----- Data under study
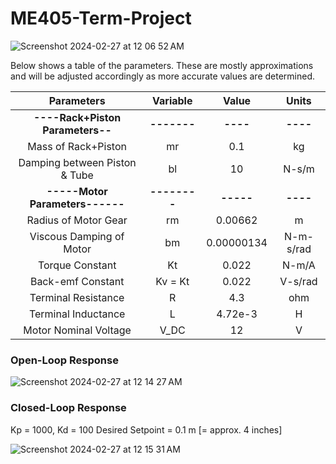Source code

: # ME405-Term-Project

![Screenshot 2024-02-27 at 12 06 52 AM](https://github.com/alialauren1/ME405-Term-Project/assets/157066441/c3292629-7c7a-42ef-b7bf-8b73d2cc03e6)

Below shows a table of the parameters. These are mostly approximations and will be adjusted accordingly as more accurate values are determined. 

|          **Parameters**          |   Variable   |    Value   |   Units   |
|:--------------------------------:|:------------:|:----------:|:---------:|
| **----Rack+Piston Parameters--** |  **-------** |  **----**  |  **----** |
|        Mass of Rack+Piston       |      mr      |     0.1    |     kg    |
|   Damping between Piston & Tube  |      bl      |     10     |   N-s/m   |
|  **-----Motor Parameters------** | **--------** |  **-----** |  **----** |
|       Radius of Motor Gear       |      rm      |   0.00662  |     m     |
|     Viscous Damping of Motor     |      bm      | 0.00000134 | N-m-s/rad |
|          Torque Constant         |      Kt      |    0.022   |   N-m/A   |
|         Back-emf Constant        |    Kv = Kt   |    0.022   |  V-s/rad  |
|        Terminal Resistance       |       R      |     4.3    |    ohm    |
| Terminal Inductance              | L            | 4.72e-3    | H         |
| Motor Nominal Voltage            | V_DC         | 12         | V         |

### Open-Loop Response

![Screenshot 2024-02-27 at 12 14 27 AM](https://github.com/alialauren1/ME405-Term-Project/assets/157066441/fb641230-9615-4e07-a996-a2f8f92ce283)

### Closed-Loop Response 
Kp = 1000, Kd = 100
Desired Setpoint = 0.1 m [= approx. 4 inches]

![Screenshot 2024-02-27 at 12 15 31 AM](https://github.com/alialauren1/ME405-Term-Project/assets/157066441/470a8a85-c9bd-4e56-983b-ea06feaf428f)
----------
--- Exercise aim ---
From the entries, copy every line in which the word "assets" occurs.

--- Written solution ---
![Screenshot 2024-02-27 at 12 06 52 AM](https://github.com/alialauren1/ME405-Term-Project/assets/157066441/c3292629-7c7a-42ef-b7bf-8b73d2cc03e6)
![Screenshot 2024-02-27 at 12 14 27 AM](https://github.com/alialauren1/ME405-Term-Project/assets/157066441/fb641230-9615-4e07-a996-a2f8f92ce283)
![Screenshot 2024-02-27 at 12 15 31 AM](https://github.com/alialauren1/ME405-Term-Project/assets/157066441/470a8a85-c9bd-4e56-983b-ea06feaf428f)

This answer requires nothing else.